Toch vind ik het wel jammer dat ik niet in een ploeg zit, want ik heb zelfs horen vertellen, dat sommige teams een soigneur, lees masseuse,  bij zich hebben. Lijkt me toch wel lekker. Na een goede nachtrust,  heb ik heerlijk mijn spekpannenkoeken opgegeten en kon ik na maanden geen koffie te hebben gedronken eindelijk weer eens genieten van twee bakken heerlijke sterke koffie. Dit geeft je echt een enorme kick. Ik had ook al 2 dagen achter elkaar macaroni gegeten, dus ik zat vol koolhydraten en vol pepspullen (koffie, nee geen epo). Van Anneke kreeg ik nog even te horen dat al de bidons (2) en de fles sportdrank  leeg moesten zijn. Dat ik mijn twee pakketjes pannenkoeken op moest hebben en dat ik mijn repen ook naar binnen moest werken.  Bovenaan zou ze klaar staan om het te controleren en om mij van nieuwe bidons etc. te voorzien. Om een uur of negen vertrokken we met een klein peloton naar Bourg d’Oison de startplaats. Alle stramme spieren werden in de 7 km. naar de start lekker los gereden. Het was lekker weer. Dus kon het eigenlijk niet fout gaan. We werden bij de start nog even geïnstrueerd door twee lieftallige dames. We zouden in groepen van  500 fietsers vertrekken voorafgegaan door de motards (motorrijders) Ook werd er nog even verteld dat je bij het dalen niet harder mocht dan 45 km. (Houd dat even in de gaten!) Natuurlijk wensten ze ons een hele prettige tocht.

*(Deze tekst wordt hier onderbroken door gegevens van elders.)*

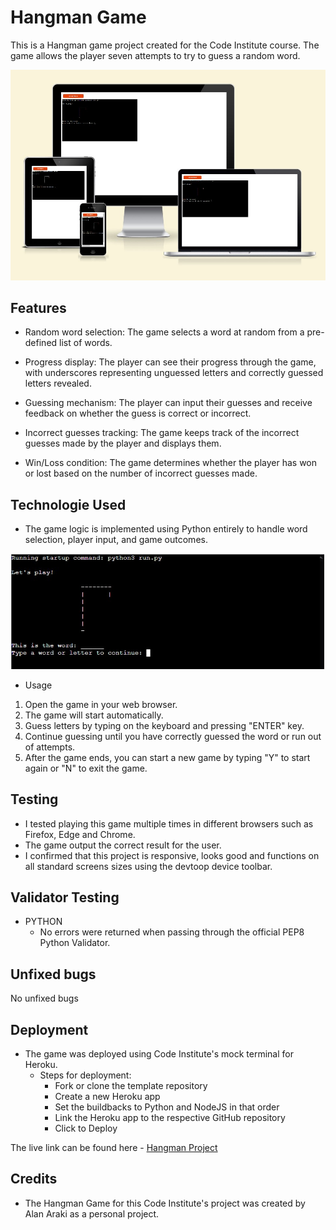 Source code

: # Hangman Game

This is a Hangman game project created for the Code Institute course. The game allows the player seven attempts to try to guess a random word.

![Hangman game displayed in different dispositives](/assets/images-readme/responsive.jpg)

## Features

* Random word selection: The game selects a word at random from a pre-defined list of words.

* Progress display: The player can see their progress through the game, with underscores representing unguessed letters and correctly guessed letters revealed.

* Guessing mechanism: The player can input their guesses and receive feedback on whether the guess is correct or incorrect.

* Incorrect guesses tracking: The game keeps track of the incorrect guesses made by the player and displays them.

* Win/Loss condition: The game determines whether the player has won or lost based on the number of incorrect guesses made.

## Technologie Used

* The game logic is implemented using Python entirely to handle word selection, player input, and game outcomes.

![First impression](/assets/images-readme/first-impression.jpg)

* Usage

1. Open the game in your web browser.
2. The game will start automatically.
3. Guess letters by typing on the keyboard and pressing "ENTER" key.
4. Continue guessing until you have correctly guessed the word or run out of attempts.
5. After the game ends, you can start a new game by typing "Y" to start again or "N" to exit the game.

## Testing

* I tested playing this game multiple times in different browsers such as Firefox, Edge and Chrome.
* The game output the correct result for the user.
* I confirmed that this project is responsive, looks good and functions on all standard screens sizes using the devtoop device toolbar.

## Validator Testing

* PYTHON
  * No errors were returned when passing through the official PEP8 Python Validator.

## Unfixed bugs

No unfixed bugs

## Deployment

* The game was deployed using Code Institute's mock terminal for Heroku.
    * Steps for deployment:
        * Fork or clone the template repository
        * Create a new Heroku app
        * Set the buildbacks to Python and NodeJS in that order
        * Link the Heroku app to the respective GitHub repository
        * Click to Deploy

The live link can be found here - [Hangman Project](https://alan-hangman-game.herokuapp.com/)

## Credits

* The Hangman Game for this Code Institute's project was created by Alan Araki as a personal project. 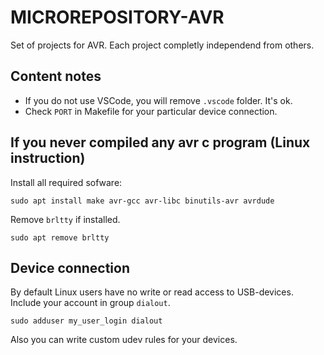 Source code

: # MICROREPOSITORY-AVR
Set of projects for AVR. Each project completly independend from others.

Content notes
------------
* If you do not use VSCode, you will remove `.vscode` folder. It's ok.
* Check `PORT` in Makefile for your particular device connection.

If you never compiled any avr c program (Linux instruction)
------------
Install all required sofware:

	sudo apt install make avr-gcc avr-libc binutils-avr avrdude

 Remove `brltty` if installed.

 	sudo apt remove brltty

Device connection
------------
By default Linux users have no write or read access to USB-devices. Include your account in group `dialout`.

	sudo adduser my_user_login dialout

Also you can write custom udev rules for your devices.
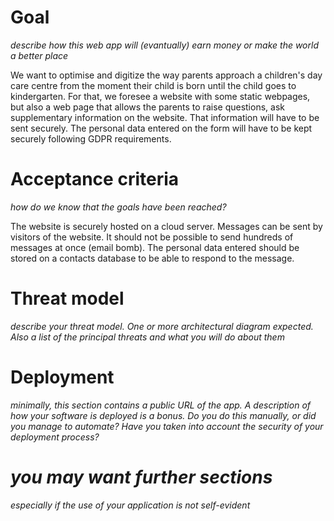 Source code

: # Goal
*describe how this web app will (evantually) earn money or make the world a better place*

We want to optimise and digitize the way parents approach a children's day care centre from the moment their child is born until the child goes to kindergarten.
For that, we foresee a website with some static webpages, but also a web page that allows the parents to raise questions, ask supplementary information on the website.
That information will have to be sent securely. The personal data entered on the form will have to be kept securely following GDPR requirements.

# Acceptance criteria
*how do we know that the goals have been reached?*

The website is securely hosted on a cloud server.
Messages can be sent by visitors of the website. It should not be possible to send hundreds of messages at once (email bomb).
The personal data entered should be stored on a contacts database to be able to respond to the message. 

# Threat model
*describe your threat model. One or more architectural diagram expected. Also a list of the principal threats and what you will do about them*
# Deployment
*minimally, this section contains a public URL of the app. A description of how your software is deployed is a bonus. Do you do this manually, or did you manage to automate? Have you taken into account the security of your deployment process?*
# *you may want further sections*
*especially if the use of your application is not self-evident*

Om half elf mochten wij eindelijk vertrekken. Met wij bedoel ik, de overbuurtjes van de camping; vader, die de kanker net had overwonnen; moeder; dochter, die uit Oslo kwam; zoon en vriend van de zoon en ikzelf (en al die andere 3000 deelnemers). Mijn doelstelling was nu een totaal andere. Vorig jaar was deze berg een flink stuk van het rouwproces. Ik wilde beslist niet afstappen of rusten onderweg. Ik wilde alleen maar doorgaan. Dit jaar wilde ik er meer van genieten……….en natuurlijk ook herdenken. “De echte kanjers zijn niet de lopers of fietsers die de berg op en af gaan. Het zijn de mensen die kanker hebben, of hebben gehad of eraan kapot zijn gegaan”.

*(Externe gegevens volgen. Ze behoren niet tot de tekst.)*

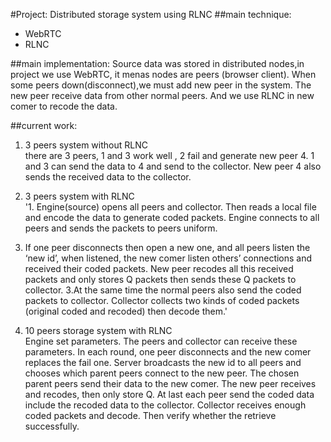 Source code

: #Project: Distributed storage system using RLNC
##main technique:
* WebRTC
* RLNC

##main implementation:
Source data was stored in distributed nodes,in project we use WebRTC, it menas nodes are peers (browser client). When some peers down(disconnect),we must add new peer in the system. The new peer receive data from other normal peers. And we use RLNC in new comer to recode the data. 

##current work:
1.  3 peers system without RLNC  
  there are 3 peers, 1 and 3 work well , 2 fail and generate new peer 4. 1 and 3 can send the data to 4 and send to the collector. New peer 4 also sends the received data to the collector. 
2. 3 peers system with RLNC  
'1. Engine(source) opens all peers and collector. Then reads a local file and encode the data to generate coded packets. Engine connects to all peers and sends the packets to peers uniform. 
2. If one peer disconnects then open a new one, and all peers listen the ‘new id’, when listened, the new comer listen others’ connections and received their coded packets. New peer recodes all this received packets and only stores Q packets then sends these Q packets to collector.
3.At the same time the normal peers also send the coded packets to collector. Collector collects two kinds of coded packets (original coded and recoded) then decode them.'

3. 10 peers storage system with RLNC  
    Engine set parameters. The peers and collector can receive these parameters.
		In each round, one peer disconnects and the new comer replaces the fail one. 
		Server broadcasts the new id to all peers and chooses which parent peers connect to the new peer. The chosen parent peers send their data to the new comer. The new peer receives and recodes, then only store Q. At last each peer send the coded data include the recoded data to the collector.
		Collector receives enough coded packets and decode. Then verify whether the retrieve successfully.

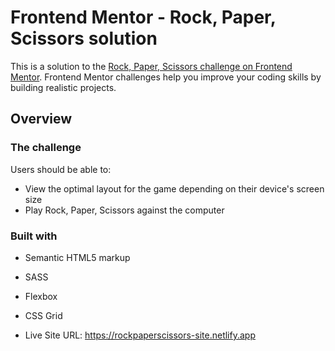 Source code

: # Frontend Mentor - Rock, Paper, Scissors solution

This is a solution to the [Rock, Paper, Scissors challenge on Frontend Mentor](https://www.frontendmentor.io/challenges/rock-paper-scissors-game-pTgwgvgH). Frontend Mentor challenges help you improve your coding skills by building realistic projects. 


## Overview


### The challenge

Users should be able to:

- View the optimal layout for the game depending on their device's screen size
- Play Rock, Paper, Scissors against the computer


### Built with

- Semantic HTML5 markup
- SASS
- Flexbox
- CSS Grid


- Live Site URL: https://rockpaperscissors-site.netlify.app
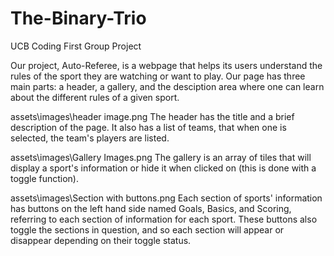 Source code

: # The-Binary-Trio
UCB Coding First Group Project

Our project, Auto-Referee, is a webpage that helps its users understand the rules of the sport they are watching or want to play. Our page has three main parts: a header, a gallery, and the desciption area where one can learn about the different rules of a given sport. 

assets\images\header image.png
The header has the title and a brief description of the page. It also has a list of teams, that when one is selected, the team's players are listed. 

assets\images\Gallery Images.png
The gallery is an array of tiles that will display a sport's information or hide it when clicked on (this is done with a toggle function). 

assets\images\Section with buttons.png
Each section of sports' information has buttons on the left hand side named Goals, Basics, and Scoring, referring to each section of information for each sport. These buttons also toggle the sections in question, and so each section will appear or disappear depending on their toggle status.   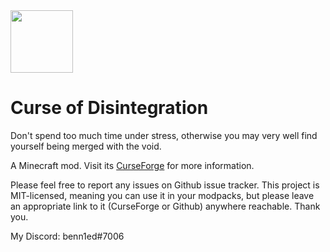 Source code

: <img src="https://i.ibb.co/SPyRKHm/curseofdisintegration-icon.png" width=100 height=100/>

# Curse of Disintegration
Don't spend too much time under stress, otherwise you may very well find yourself being merged with the void.

A Minecraft mod. Visit its [CurseForge](https://www.curseforge.com/minecraft/mc-mods/curse-of-disintegration) for more information.

Please feel free to report any issues on Github issue tracker. This project is MIT-licensed, meaning you can use it in your modpacks, but please leave an appropriate link to it (CurseForge or Github) anywhere reachable. Thank you.

My Discord: benn1ed#7006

Na weer een ereronde door de startplaats Bourg d’Oison konden we eindelijk aan de klim van 14 km beginnen.  Vorig jaar kon je die ereronde van 1,5 km lekker fietsend afleggen. Toen was het ook regenachtig. Nu was het prachtig weer. En het was daardoor ook heel erg druk langs de kant van de weg. En het tempo was erg laag. Ik denk ook dat iedereen die nu met mij fietste de berg al goed verkend had, want dit keer viel het wel mee met de verkeerd schakelende fietsers. Ook waren er niet veel die na 200 meter al omkeerden. Die eerste drie verschrikkelijke bochten verliepen dit keer eigenlijk best goed. Iedereen fietste in zijn eigen tempo de berg op. Natuurlijk hoorde je om je heen wel wat gekreun en gesteun, want hoewel je best goed getraind hebt, het blijft een zware klus. De overbuurtjes van de camping heb ik niet meer gezien op de berg. Die zag ik pas op de camping weer. Wel heb ik een hele tijd met iemand uit Zeeland samen gefietst. Ik en hij blijkbaar ook,  vind het wel prettig om te praten tijdens het fietsen. Het voordeel daarvan is dat je je ademhaling dan onder controle hebt.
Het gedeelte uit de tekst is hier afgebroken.